* Work instruction
Retype the records below exactly as they stand, omitting the pictures.

* Records contained in a dataset
★ ★ ★

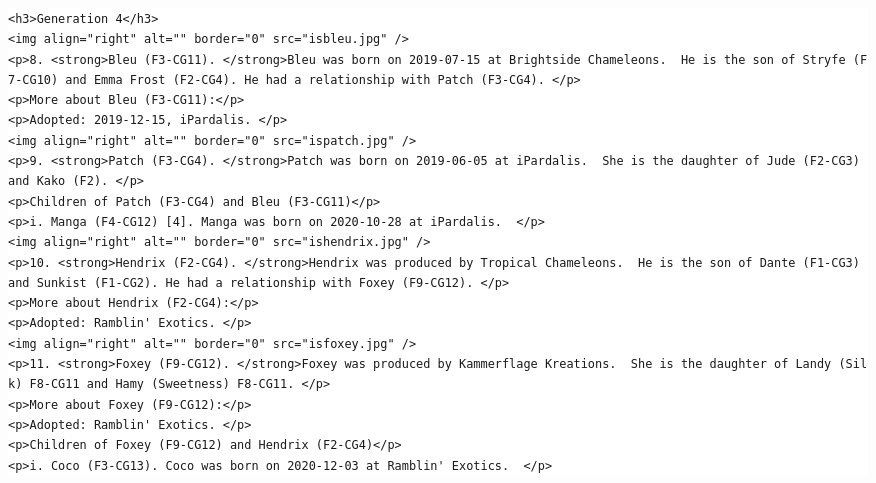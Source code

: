     <h3>Generation 4</h3>
    <img align="right" alt="" border="0" src="isbleu.jpg" />
    <p>8. <strong>Bleu (F3-CG11). </strong>Bleu was born on 2019-07-15 at Brightside Chameleons.  He is the son of Stryfe (F7-CG10) and Emma Frost (F2-CG4). He had a relationship with Patch (F3-CG4). </p>
    <p>More about Bleu (F3-CG11):</p>
    <p>Adopted: 2019-12-15, iPardalis. </p>
    <img align="right" alt="" border="0" src="ispatch.jpg" />
    <p>9. <strong>Patch (F3-CG4). </strong>Patch was born on 2019-06-05 at iPardalis.  She is the daughter of Jude (F2-CG3) and Kako (F2). </p>
    <p>Children of Patch (F3-CG4) and Bleu (F3-CG11)</p>
    <p>i. Manga (F4-CG12) [4]. Manga was born on 2020-10-28 at iPardalis.  </p>
    <img align="right" alt="" border="0" src="ishendrix.jpg" />
    <p>10. <strong>Hendrix (F2-CG4). </strong>Hendrix was produced by Tropical Chameleons.  He is the son of Dante (F1-CG3) and Sunkist (F1-CG2). He had a relationship with Foxey (F9-CG12). </p>
    <p>More about Hendrix (F2-CG4):</p>
    <p>Adopted: Ramblin' Exotics. </p>
    <img align="right" alt="" border="0" src="isfoxey.jpg" />
    <p>11. <strong>Foxey (F9-CG12). </strong>Foxey was produced by Kammerflage Kreations.  She is the daughter of Landy (Silk) F8-CG11 and Hamy (Sweetness) F8-CG11. </p>
    <p>More about Foxey (F9-CG12):</p>
    <p>Adopted: Ramblin' Exotics. </p>
    <p>Children of Foxey (F9-CG12) and Hendrix (F2-CG4)</p>
    <p>i. Coco (F3-CG13). Coco was born on 2020-12-03 at Ramblin' Exotics.  </p>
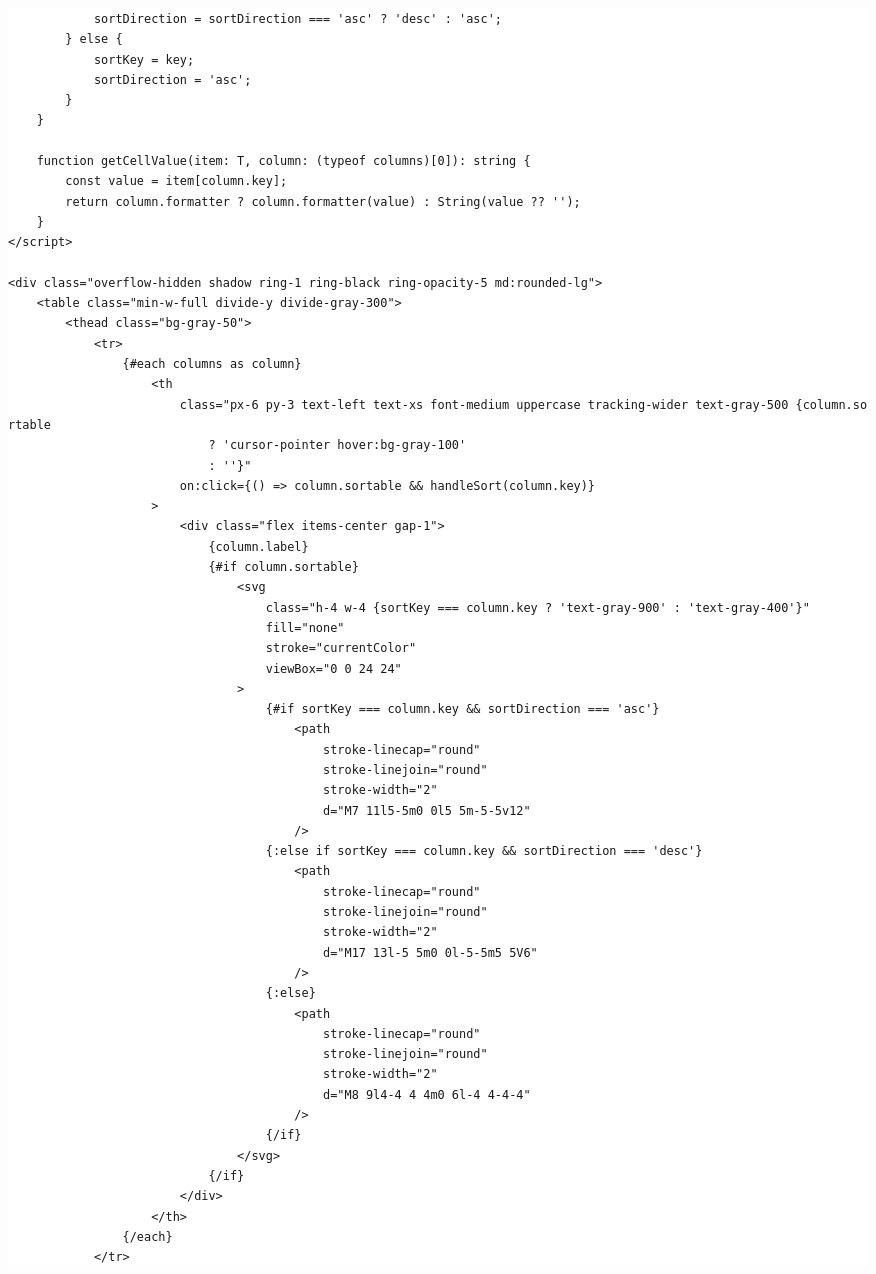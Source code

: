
 ```svelte
			sortDirection = sortDirection === 'asc' ? 'desc' : 'asc';
		} else {
			sortKey = key;
			sortDirection = 'asc';
		}
	}

	function getCellValue(item: T, column: (typeof columns)[0]): string {
		const value = item[column.key];
		return column.formatter ? column.formatter(value) : String(value ?? '');
	}
</script>

<div class="overflow-hidden shadow ring-1 ring-black ring-opacity-5 md:rounded-lg">
	<table class="min-w-full divide-y divide-gray-300">
		<thead class="bg-gray-50">
			<tr>
				{#each columns as column}
					<th
						class="px-6 py-3 text-left text-xs font-medium uppercase tracking-wider text-gray-500 {column.sortable
							? 'cursor-pointer hover:bg-gray-100'
							: ''}"
						on:click={() => column.sortable && handleSort(column.key)}
					>
						<div class="flex items-center gap-1">
							{column.label}
							{#if column.sortable}
								<svg
									class="h-4 w-4 {sortKey === column.key ? 'text-gray-900' : 'text-gray-400'}"
									fill="none"
									stroke="currentColor"
									viewBox="0 0 24 24"
								>
									{#if sortKey === column.key && sortDirection === 'asc'}
										<path
											stroke-linecap="round"
											stroke-linejoin="round"
											stroke-width="2"
											d="M7 11l5-5m0 0l5 5m-5-5v12"
										/>
									{:else if sortKey === column.key && sortDirection === 'desc'}
										<path
											stroke-linecap="round"
											stroke-linejoin="round"
											stroke-width="2"
											d="M17 13l-5 5m0 0l-5-5m5 5V6"
										/>
									{:else}
										<path
											stroke-linecap="round"
											stroke-linejoin="round"
											stroke-width="2"
											d="M8 9l4-4 4 4m0 6l-4 4-4-4"
										/>
									{/if}
								</svg>
							{/if}
						</div>
					</th>
				{/each}
			</tr>
```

★ ★ ★

* Result for this task
Source code

:     <h3>Generation 4</h3>
    <img align="right" alt="" border="0" src="isbleu.jpg" />
    <p>8. <strong>Bleu (F3-CG11). </strong>Bleu was born on 2019-07-15 at Brightside Chameleons.  He is the son of Stryfe (F7-CG10) and Emma Frost (F2-CG4). He had a relationship with Patch (F3-CG4). </p>
    <p>More about Bleu (F3-CG11):</p>
    <p>Adopted: 2019-12-15, iPardalis. </p>
    <img align="right" alt="" border="0" src="ispatch.jpg" />
    <p>9. <strong>Patch (F3-CG4). </strong>Patch was born on 2019-06-05 at iPardalis.  She is the daughter of Jude (F2-CG3) and Kako (F2). </p>
    <p>Children of Patch (F3-CG4) and Bleu (F3-CG11)</p>
    <p>i. Manga (F4-CG12) [4]. Manga was born on 2020-10-28 at iPardalis.  </p>
    <img align="right" alt="" border="0" src="ishendrix.jpg" />
    <p>10. <strong>Hendrix (F2-CG4). </strong>Hendrix was produced by Tropical Chameleons.  He is the son of Dante (F1-CG3) and Sunkist (F1-CG2). He had a relationship with Foxey (F9-CG12). </p>
    <p>More about Hendrix (F2-CG4):</p>
    <p>Adopted: Ramblin' Exotics. </p>
    <img align="right" alt="" border="0" src="isfoxey.jpg" />
    <p>11. <strong>Foxey (F9-CG12). </strong>Foxey was produced by Kammerflage Kreations.  She is the daughter of Landy (Silk) F8-CG11 and Hamy (Sweetness) F8-CG11. </p>
    <p>More about Foxey (F9-CG12):</p>
    <p>Adopted: Ramblin' Exotics. </p>
    <p>Children of Foxey (F9-CG12) and Hendrix (F2-CG4)</p>
    <p>i. Coco (F3-CG13). Coco was born on 2020-12-03 at Ramblin' Exotics.  </p>
Source code

:
 ```svelte
			sortDirection = sortDirection === 'asc' ? 'desc' : 'asc';
		} else {
			sortKey = key;
			sortDirection = 'asc';
		}
	}

	function getCellValue(item: T, column: (typeof columns)[0]): string {
		const value = item[column.key];
		return column.formatter ? column.formatter(value) : String(value ?? '');
	}
</script>

<div class="overflow-hidden shadow ring-1 ring-black ring-opacity-5 md:rounded-lg">
	<table class="min-w-full divide-y divide-gray-300">
		<thead class="bg-gray-50">
			<tr>
				{#each columns as column}
					<th
						class="px-6 py-3 text-left text-xs font-medium uppercase tracking-wider text-gray-500 {column.sortable
							? 'cursor-pointer hover:bg-gray-100'
							: ''}"
						on:click={() => column.sortable && handleSort(column.key)}
					>
						<div class="flex items-center gap-1">
							{column.label}
							{#if column.sortable}
								<svg
									class="h-4 w-4 {sortKey === column.key ? 'text-gray-900' : 'text-gray-400'}"
									fill="none"
									stroke="currentColor"
									viewBox="0 0 24 24"
								>
									{#if sortKey === column.key && sortDirection === 'asc'}
										<path
											stroke-linecap="round"
											stroke-linejoin="round"
											stroke-width="2"
											d="M7 11l5-5m0 0l5 5m-5-5v12"
										/>
									{:else if sortKey === column.key && sortDirection === 'desc'}
										<path
											stroke-linecap="round"
											stroke-linejoin="round"
											stroke-width="2"
											d="M17 13l-5 5m0 0l-5-5m5 5V6"
										/>
									{:else}
										<path
											stroke-linecap="round"
											stroke-linejoin="round"
											stroke-width="2"
											d="M8 9l4-4 4 4m0 6l-4 4-4-4"
										/>
									{/if}
								</svg>
							{/if}
						</div>
					</th>
				{/each}
			</tr>
```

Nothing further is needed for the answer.